I also have a lexer (made with flex), who needs to be
updated.

What do you think ?


January 28, 2004
Wow, this would be awesome!  Think you'll end up using somethign besides bison though , D'Parser looks really cool.

C
"Sammy" <none@here.com> wrote in message
news:bv941u$1e1e$1@digitaldaemon.com...
> I began to write a yacc style grammar for D.
>
> I am using the parse.c from the dmd source.
> Each function is being translated to a piece of
> the grammar. Each piece is added to the source
> file using some tag ( /**@Grammar )
>
> Eg:
>
> /**@Grammar
>  *
>  * %token "^" TOKxor
>  *
>  * XorExp : AndExp
>  *           | XorExp "^" AndExp
>  *           ;
>  *
>  **/
>
> Expression *Parser::parseXorExp()
> {   Expression *e;
>     Expression *e2;
>     Loc loc = this->loc;
>
>     e = parseAndExp();
>     while (token.value == TOKxor)
>     {
>  nextToken();
>  e2 = parseAndExp();
>  e = new XorExp(loc, e, e2);
>     }
>     return e;
> }
>
> I dont know if the final grammar will be LALR, nor
> if it will be unabiguous.
>
> If everything is ok, i will use bison to process the grammar.
> if not, there are other parser generators who can
> handle anbiguous and/or non-lalr grammars
> ( eg: btyacc, accent, msta, D'Parser )
>
> I would like to see the grammar maintained ( i can do that )
> and distributed with DMD ( i cant do that :-) .
>
> I also have a lexer (made with flex), who needs to be
> updated.
>
> What do you think ?
>
>


January 28, 2004
Interestingly GCC's C++ frontend switched from using a yacc generated parser to a hand-written parser in GCC-3.4. I don't know all the reasons why but you could probably Google around to find out why. Personally I find the 3.4 hand-written parser is easier to understand.

-Ben

"Sammy" <none@here.com> wrote in message news:bv941u$1e1e$1@digitaldaemon.com...
> I began to write a yacc style grammar for D.
>
> I am using the parse.c from the dmd source.
> Each function is being translated to a piece of
> the grammar. Each piece is added to the source
> file using some tag ( /**@Grammar )
>
> Eg:
>
> /**@Grammar
>  *
>  * %token "^" TOKxor
>  *
>  * XorExp : AndExp
>  *           | XorExp "^" AndExp
>  *           ;
>  *
>  **/
>
> Expression *Parser::parseXorExp()
> {   Expression *e;
>     Expression *e2;
>     Loc loc = this->loc;
>
>     e = parseAndExp();
>     while (token.value == TOKxor)
>     {
>  nextToken();
>  e2 = parseAndExp();
>  e = new XorExp(loc, e, e2);
>     }
>     return e;
> }
>
> I dont know if the final grammar will be LALR, nor
> if it will be unabiguous.
>
> If everything is ok, i will use bison to process the grammar.
> if not, there are other parser generators who can
> handle anbiguous and/or non-lalr grammars
> ( eg: btyacc, accent, msta, D'Parser )
>
> I would like to see the grammar maintained ( i can do that )
> and distributed with DMD ( i cant do that :-) .
>
> I also have a lexer (made with flex), who needs to be
> updated.
>
> What do you think ?
>
>


January 29, 2004
"Ben Hinkle" <bhinkle4@juno.com> wrote in message news:bv9etc$21ib$1@digitaldaemon.com...
> Interestingly GCC's C++ frontend switched from using a yacc generated
parser
> to a hand-written parser in GCC-3.4. I don't know all the reasons why but you could probably Google around to find out why. Personally I find the
3.4
> hand-written parser is easier to understand.
>
> -Ben
>

I am not sure, and i dont remember where i read this,
but I think its because the parser is faster, simpler and
as you said, easier to understand ( and possibly to implement ).
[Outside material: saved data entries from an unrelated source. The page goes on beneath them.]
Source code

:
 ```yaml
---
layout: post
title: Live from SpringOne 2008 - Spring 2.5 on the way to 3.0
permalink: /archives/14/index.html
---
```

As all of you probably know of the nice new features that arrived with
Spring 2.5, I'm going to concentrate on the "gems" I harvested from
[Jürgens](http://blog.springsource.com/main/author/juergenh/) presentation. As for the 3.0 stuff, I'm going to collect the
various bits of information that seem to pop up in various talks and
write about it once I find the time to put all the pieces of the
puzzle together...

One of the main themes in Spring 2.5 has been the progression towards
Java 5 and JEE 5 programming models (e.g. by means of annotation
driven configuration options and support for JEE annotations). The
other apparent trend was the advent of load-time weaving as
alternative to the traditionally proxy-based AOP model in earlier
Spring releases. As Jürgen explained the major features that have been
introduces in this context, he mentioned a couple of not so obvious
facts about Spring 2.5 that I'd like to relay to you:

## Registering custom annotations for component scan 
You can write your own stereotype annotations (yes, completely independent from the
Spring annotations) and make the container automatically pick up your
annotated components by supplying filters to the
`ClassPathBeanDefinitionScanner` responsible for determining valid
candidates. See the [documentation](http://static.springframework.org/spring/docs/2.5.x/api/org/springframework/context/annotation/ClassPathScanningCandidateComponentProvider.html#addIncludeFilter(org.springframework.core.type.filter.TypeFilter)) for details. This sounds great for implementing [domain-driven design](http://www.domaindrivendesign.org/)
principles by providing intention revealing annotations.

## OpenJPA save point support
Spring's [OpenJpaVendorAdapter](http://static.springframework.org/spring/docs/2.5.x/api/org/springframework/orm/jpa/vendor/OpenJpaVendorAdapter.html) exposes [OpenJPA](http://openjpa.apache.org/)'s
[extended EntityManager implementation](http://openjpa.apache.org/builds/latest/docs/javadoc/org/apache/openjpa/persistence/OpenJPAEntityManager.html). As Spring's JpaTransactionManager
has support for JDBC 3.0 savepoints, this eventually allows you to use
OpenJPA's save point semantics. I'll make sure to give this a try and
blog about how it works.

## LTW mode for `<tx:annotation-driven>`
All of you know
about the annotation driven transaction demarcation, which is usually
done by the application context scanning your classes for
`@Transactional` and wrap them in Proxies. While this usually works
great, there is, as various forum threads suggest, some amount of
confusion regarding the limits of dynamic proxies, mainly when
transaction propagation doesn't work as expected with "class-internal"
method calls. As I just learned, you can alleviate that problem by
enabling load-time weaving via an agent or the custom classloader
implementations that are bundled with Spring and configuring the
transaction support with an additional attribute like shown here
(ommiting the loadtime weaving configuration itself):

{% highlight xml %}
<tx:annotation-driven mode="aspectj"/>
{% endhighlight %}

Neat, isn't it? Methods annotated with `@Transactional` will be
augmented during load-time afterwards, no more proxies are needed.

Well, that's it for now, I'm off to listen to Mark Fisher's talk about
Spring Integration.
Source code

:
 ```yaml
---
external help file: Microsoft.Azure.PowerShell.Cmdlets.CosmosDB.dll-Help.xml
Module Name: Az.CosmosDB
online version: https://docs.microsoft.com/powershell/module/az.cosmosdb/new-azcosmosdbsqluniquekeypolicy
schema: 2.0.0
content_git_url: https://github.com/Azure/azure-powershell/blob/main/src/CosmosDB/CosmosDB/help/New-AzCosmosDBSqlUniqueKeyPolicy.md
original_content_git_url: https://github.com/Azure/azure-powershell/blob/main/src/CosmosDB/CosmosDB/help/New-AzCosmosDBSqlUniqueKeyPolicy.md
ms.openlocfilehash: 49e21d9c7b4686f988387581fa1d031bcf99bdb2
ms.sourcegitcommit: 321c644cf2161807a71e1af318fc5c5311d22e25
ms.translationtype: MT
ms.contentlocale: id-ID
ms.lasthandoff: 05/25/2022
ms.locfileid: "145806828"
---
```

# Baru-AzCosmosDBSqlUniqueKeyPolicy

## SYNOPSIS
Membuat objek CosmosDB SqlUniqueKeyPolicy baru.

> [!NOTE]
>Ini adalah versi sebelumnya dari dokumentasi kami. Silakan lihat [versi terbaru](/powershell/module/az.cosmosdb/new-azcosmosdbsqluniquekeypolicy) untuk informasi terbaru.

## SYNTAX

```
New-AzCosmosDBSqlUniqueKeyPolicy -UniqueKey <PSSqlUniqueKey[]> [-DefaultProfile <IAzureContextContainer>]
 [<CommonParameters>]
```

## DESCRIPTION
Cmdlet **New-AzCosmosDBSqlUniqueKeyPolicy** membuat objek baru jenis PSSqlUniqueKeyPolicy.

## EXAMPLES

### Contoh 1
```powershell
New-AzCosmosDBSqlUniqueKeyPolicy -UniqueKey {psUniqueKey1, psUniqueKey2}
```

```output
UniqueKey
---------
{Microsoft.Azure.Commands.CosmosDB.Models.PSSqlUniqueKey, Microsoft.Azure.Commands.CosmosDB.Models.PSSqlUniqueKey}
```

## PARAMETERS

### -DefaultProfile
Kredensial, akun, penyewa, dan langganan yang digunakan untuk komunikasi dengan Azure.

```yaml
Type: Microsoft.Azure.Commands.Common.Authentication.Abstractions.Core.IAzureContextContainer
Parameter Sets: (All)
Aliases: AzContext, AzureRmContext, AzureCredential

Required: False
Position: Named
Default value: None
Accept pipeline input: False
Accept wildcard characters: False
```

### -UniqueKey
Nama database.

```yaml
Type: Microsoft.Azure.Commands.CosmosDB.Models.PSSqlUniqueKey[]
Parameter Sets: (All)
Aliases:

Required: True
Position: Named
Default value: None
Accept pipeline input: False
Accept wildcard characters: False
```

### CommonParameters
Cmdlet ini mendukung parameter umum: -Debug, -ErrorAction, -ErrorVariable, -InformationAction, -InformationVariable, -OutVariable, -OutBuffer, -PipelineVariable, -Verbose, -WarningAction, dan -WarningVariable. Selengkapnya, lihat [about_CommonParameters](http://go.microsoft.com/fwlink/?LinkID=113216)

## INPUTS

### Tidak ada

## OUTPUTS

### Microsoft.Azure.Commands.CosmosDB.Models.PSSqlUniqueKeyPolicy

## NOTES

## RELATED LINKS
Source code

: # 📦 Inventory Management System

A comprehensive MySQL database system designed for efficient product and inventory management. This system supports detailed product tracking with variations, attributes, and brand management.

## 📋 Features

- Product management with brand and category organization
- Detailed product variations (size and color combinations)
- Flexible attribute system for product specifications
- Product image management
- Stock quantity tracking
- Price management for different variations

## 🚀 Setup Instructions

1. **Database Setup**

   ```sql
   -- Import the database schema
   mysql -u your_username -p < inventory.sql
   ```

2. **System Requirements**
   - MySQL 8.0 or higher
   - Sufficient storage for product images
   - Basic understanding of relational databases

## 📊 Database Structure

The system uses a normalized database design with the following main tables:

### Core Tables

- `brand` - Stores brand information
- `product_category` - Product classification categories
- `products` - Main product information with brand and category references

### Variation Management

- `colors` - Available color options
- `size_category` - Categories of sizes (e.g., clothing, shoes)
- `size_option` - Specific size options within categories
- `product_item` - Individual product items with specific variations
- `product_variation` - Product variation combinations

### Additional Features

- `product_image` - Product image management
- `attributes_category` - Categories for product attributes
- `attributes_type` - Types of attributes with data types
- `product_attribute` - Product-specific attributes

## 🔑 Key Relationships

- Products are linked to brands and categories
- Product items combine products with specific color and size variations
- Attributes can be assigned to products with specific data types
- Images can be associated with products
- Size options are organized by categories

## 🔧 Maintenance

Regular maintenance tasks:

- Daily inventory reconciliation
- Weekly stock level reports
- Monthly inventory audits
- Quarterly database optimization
Implement the parser, any way you want.
But if you want to have a clear picture of the language,
i think you need a grammar.

If you use EBNF, instead of pure BNF, you will end up with a grammar fitting on 2 or 3 pages instead of the 67 pages of the file parser.c

So you are right, but i still find its still and interesting exercice.

- S


January 29, 2004
"Ben Hinkle" <bhinkle4@juno.com> wrote in message news:bv9etc$21ib$1@digitaldaemon.com...
> Interestingly GCC's C++ frontend switched from using a yacc generated
parser
> to a hand-written parser in GCC-3.4. I don't know all the reasons why but you could probably Google around to find out why. Personally I find the
3.4
> hand-written parser is easier to understand.
>
> -Ben
>

Found this short explaination on :

     http://gnu.essentkabel.com/software/gcc/gcc-3.4/changes.html

GCC 3.4 Release Series. Changes, New Features, and Fixes

C++
A hand-written recursive-descent C++ parser has replaced the YACC-derived
C++ parser from previous GCC releases. The new parser contains much improved
infrastructure needed for better parsing of C++ source codes, handling of
extensions, and clean separation (where possible) between proper semantics
analysis and parsing. The new parser fixes many bugs that were found in the
old parser.

- S


January 29, 2004
"Ben Hinkle" <bhinkle4@juno.com> wrote in message news:bv9etc$21ib$1@digitaldaemon.com...
> Interestingly GCC's C++ frontend switched from using a yacc generated
parser
> to a hand-written parser in GCC-3.4. I don't know all the reasons why but you could probably Google around to find out why. Personally I find the
3.4
> hand-written parser is easier to understand.
>
> -Ben
>

Sorry, to post again.
All those explanation tells that its a very good choice
to use a hand written parser...

From: http://compilers.iecc.com/comparch/article/02-01-022
----------------------------------------------------------------------
Re: C++ parsing : what's new ?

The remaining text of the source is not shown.